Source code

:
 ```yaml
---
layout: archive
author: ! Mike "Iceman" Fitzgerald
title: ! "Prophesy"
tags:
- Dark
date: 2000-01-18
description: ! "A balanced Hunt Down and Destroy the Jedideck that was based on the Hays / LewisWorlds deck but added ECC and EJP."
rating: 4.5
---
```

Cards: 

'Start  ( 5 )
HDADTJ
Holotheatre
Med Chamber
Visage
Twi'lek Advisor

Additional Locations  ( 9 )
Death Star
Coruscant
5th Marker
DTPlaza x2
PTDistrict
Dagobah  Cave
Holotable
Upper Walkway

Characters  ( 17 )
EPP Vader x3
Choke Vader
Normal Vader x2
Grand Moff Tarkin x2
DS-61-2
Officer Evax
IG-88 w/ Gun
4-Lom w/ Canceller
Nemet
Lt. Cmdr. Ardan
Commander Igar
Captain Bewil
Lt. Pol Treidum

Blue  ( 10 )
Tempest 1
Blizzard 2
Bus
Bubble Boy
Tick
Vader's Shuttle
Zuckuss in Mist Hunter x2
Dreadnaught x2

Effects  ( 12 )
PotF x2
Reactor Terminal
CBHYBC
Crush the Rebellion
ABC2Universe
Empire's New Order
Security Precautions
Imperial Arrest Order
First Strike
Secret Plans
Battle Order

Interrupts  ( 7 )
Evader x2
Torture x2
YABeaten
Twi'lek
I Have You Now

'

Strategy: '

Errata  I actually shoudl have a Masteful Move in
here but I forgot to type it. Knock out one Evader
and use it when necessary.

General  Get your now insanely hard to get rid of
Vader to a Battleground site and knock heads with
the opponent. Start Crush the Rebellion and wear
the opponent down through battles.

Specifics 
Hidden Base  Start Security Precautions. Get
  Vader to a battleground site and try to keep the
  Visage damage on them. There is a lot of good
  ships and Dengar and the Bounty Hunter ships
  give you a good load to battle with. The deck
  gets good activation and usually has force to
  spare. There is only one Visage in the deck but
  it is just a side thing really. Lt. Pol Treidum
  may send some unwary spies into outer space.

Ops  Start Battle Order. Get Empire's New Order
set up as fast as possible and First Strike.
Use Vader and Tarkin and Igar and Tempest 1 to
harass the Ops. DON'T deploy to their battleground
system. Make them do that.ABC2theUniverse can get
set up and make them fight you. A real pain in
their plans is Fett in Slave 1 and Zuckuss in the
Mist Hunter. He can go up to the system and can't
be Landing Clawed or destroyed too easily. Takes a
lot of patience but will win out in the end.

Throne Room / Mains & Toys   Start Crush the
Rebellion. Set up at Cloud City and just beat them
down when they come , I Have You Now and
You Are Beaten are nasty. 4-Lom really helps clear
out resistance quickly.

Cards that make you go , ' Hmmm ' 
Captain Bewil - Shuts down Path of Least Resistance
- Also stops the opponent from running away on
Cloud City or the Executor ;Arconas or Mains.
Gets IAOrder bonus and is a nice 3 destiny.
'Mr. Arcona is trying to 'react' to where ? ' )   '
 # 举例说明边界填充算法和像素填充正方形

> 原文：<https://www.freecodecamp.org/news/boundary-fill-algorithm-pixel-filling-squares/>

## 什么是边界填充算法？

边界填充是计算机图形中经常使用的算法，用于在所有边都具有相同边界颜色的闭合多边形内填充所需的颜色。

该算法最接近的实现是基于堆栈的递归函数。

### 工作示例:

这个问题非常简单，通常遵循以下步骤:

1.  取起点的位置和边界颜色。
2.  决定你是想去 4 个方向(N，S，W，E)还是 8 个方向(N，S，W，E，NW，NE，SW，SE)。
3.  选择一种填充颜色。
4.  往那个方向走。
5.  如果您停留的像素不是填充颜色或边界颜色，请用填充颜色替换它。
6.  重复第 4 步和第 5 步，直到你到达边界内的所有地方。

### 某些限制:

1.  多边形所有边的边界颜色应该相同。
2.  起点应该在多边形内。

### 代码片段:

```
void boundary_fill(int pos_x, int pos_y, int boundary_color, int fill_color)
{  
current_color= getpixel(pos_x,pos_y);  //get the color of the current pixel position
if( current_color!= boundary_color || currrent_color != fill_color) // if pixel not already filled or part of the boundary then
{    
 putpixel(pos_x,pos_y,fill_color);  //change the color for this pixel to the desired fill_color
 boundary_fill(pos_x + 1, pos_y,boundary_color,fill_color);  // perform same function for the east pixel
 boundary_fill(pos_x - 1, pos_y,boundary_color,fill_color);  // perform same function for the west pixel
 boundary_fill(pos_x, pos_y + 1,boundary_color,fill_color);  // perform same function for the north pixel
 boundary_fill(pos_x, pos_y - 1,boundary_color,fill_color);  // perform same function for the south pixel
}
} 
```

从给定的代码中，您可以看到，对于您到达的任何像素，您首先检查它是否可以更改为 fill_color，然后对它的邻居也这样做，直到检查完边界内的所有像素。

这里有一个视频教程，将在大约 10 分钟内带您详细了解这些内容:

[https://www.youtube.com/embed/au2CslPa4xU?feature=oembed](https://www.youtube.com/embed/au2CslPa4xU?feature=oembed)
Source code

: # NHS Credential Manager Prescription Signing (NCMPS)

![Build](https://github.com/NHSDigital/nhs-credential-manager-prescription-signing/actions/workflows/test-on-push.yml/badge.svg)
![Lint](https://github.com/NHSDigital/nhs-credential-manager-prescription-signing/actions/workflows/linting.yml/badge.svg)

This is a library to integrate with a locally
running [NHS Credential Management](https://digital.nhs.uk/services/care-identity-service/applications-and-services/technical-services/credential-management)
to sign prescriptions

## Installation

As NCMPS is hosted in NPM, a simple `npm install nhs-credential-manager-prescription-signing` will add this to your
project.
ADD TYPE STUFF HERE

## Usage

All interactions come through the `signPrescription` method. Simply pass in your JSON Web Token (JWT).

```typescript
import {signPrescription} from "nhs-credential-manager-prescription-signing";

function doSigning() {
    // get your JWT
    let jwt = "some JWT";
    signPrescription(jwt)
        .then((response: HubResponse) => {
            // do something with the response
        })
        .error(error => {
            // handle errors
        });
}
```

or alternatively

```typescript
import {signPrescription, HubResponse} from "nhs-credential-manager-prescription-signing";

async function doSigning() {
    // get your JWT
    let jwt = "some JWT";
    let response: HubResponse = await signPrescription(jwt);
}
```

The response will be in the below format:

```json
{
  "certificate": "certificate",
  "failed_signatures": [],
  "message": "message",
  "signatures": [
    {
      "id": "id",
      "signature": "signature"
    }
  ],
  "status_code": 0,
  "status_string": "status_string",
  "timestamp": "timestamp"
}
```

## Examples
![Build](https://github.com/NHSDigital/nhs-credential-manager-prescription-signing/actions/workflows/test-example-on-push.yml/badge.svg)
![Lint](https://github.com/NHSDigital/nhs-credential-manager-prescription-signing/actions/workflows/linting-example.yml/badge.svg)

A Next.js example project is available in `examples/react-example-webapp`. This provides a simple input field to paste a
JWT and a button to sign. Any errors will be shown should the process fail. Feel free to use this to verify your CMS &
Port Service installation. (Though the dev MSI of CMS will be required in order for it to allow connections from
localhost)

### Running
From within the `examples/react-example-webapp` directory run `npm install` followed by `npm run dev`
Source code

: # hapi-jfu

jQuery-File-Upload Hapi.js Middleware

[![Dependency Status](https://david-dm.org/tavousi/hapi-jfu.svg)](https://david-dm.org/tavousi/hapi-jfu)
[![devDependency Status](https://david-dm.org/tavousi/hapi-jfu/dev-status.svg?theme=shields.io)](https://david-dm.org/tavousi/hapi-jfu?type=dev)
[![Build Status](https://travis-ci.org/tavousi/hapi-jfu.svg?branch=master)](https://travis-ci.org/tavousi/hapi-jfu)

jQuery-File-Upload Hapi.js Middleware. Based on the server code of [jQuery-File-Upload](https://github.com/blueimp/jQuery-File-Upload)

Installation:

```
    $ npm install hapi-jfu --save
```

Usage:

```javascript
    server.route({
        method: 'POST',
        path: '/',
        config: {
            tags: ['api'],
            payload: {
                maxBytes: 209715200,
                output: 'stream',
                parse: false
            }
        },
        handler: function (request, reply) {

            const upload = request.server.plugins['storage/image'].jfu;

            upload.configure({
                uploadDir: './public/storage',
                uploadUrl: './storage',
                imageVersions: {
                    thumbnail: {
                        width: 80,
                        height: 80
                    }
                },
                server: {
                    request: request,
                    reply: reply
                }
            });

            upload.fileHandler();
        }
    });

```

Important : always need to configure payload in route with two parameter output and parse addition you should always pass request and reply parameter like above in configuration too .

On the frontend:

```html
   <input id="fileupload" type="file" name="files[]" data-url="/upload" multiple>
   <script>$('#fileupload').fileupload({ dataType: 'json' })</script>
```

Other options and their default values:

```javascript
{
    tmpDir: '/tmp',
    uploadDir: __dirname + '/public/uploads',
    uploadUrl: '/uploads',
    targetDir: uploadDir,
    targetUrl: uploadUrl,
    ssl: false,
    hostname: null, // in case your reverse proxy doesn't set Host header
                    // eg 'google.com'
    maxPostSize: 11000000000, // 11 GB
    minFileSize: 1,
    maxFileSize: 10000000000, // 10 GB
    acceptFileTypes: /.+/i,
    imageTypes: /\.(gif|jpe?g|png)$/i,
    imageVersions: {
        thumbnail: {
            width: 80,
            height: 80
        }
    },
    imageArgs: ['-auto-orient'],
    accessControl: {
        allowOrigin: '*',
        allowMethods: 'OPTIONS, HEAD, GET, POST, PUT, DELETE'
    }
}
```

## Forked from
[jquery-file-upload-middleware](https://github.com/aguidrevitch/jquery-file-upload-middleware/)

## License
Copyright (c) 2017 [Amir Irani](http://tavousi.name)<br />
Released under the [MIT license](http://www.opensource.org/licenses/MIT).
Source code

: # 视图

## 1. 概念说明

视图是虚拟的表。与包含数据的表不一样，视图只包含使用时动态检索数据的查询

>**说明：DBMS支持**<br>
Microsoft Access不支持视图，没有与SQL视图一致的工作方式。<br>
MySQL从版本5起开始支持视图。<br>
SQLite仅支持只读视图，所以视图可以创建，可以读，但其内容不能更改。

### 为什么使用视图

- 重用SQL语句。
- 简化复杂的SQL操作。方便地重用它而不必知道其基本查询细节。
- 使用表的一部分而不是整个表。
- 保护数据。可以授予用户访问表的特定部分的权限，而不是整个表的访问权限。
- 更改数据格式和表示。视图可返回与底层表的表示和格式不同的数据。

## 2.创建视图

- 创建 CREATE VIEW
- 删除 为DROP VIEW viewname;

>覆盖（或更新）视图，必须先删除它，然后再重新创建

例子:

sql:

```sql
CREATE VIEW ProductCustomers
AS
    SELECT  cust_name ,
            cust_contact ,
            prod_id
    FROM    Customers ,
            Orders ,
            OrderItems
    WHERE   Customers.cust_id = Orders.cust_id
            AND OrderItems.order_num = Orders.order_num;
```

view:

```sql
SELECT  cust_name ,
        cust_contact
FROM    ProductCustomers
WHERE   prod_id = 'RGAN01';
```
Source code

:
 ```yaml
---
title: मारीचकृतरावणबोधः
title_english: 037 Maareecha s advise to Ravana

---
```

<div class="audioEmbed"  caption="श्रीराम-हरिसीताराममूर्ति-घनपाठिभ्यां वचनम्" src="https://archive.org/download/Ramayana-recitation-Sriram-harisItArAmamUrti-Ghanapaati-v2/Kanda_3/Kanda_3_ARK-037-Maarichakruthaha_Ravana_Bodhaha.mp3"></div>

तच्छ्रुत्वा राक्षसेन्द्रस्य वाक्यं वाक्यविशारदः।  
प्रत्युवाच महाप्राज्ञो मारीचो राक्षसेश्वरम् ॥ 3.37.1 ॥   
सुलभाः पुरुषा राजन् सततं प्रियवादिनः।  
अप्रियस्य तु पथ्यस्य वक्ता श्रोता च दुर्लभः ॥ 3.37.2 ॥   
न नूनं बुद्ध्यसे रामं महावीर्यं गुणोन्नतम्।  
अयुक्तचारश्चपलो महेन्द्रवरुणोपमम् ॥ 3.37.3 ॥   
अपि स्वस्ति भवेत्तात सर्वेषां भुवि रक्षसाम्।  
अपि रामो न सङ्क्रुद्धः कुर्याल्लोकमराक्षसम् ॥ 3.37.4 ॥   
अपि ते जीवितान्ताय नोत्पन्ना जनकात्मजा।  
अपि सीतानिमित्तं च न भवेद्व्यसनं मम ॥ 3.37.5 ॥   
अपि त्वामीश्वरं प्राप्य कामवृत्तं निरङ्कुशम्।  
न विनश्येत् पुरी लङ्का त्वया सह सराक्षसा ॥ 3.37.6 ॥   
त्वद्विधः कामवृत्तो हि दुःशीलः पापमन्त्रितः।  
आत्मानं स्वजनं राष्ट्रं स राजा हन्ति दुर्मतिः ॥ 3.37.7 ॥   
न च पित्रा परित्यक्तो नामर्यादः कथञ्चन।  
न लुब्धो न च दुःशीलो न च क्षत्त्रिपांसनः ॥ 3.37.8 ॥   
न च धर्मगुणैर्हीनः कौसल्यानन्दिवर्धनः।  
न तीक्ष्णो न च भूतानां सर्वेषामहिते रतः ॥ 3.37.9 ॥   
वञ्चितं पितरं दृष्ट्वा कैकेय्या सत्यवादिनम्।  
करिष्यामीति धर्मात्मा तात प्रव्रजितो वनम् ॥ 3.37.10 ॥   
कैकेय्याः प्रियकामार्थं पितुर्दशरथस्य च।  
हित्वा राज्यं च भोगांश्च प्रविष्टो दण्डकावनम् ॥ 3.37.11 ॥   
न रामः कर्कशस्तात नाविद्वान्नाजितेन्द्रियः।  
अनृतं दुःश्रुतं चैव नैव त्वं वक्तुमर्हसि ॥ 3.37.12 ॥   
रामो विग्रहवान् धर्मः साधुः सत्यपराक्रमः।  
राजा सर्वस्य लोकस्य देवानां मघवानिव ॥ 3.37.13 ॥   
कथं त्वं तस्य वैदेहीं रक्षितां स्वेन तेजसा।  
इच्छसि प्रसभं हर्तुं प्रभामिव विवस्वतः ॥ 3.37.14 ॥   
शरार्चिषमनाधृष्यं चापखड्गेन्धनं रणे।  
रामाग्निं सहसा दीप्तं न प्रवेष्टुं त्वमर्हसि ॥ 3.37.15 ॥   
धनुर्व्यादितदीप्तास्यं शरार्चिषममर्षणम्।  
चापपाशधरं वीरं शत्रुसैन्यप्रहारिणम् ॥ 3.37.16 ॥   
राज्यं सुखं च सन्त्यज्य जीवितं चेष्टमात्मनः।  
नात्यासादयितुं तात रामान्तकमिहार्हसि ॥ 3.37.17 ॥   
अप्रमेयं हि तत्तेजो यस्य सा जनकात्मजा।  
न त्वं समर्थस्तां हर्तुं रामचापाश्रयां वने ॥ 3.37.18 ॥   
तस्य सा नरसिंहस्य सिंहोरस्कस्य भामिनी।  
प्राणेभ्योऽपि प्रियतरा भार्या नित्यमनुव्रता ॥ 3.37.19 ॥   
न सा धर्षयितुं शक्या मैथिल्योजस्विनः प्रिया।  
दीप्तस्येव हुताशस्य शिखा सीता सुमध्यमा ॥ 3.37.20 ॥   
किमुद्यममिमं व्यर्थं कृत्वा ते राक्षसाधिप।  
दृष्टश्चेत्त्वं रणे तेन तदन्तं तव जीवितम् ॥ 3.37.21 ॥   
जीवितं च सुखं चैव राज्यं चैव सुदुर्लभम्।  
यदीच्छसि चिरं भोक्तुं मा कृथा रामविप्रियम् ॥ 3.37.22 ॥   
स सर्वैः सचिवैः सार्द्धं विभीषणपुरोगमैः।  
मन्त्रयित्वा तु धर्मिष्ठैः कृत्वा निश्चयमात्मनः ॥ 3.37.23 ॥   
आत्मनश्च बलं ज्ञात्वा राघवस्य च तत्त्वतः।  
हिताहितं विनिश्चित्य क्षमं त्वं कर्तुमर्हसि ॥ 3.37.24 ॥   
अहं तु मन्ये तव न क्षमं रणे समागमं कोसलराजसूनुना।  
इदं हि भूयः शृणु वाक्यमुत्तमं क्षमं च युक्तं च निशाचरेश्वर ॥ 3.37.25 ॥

---------------

What you return must be an exact retyping of the lines above starting at the line with "Strategy: '" and ending at the line with "set up and make", and nothing besides.

Strategy: '

Errata  I actually shoudl have a Masteful Move in
here but I forgot to type it. Knock out one Evader
and use it when necessary.

General  Get your now insanely hard to get rid of
Vader to a Battleground site and knock heads with
the opponent. Start Crush the Rebellion and wear
the opponent down through battles.

Specifics 
Hidden Base  Start Security Precautions. Get
  Vader to a battleground site and try to keep the
  Visage damage on them. There is a lot of good
  ships and Dengar and the Bounty Hunter ships
  give you a good load to battle with. The deck
  gets good activation and usually has force to
  spare. There is only one Visage in the deck but
  it is just a side thing really. Lt. Pol Treidum
  may send some unwary spies into outer space.

Ops  Start Battle Order. Get Empire's New Order
set up as fast as possible and First Strike.
Use Vader and Tarkin and Igar and Tempest 1 to
harass the Ops. DON'T deploy to their battleground
system. Make them do that.ABC2theUniverse can get
set up and make them fight you. A real pain in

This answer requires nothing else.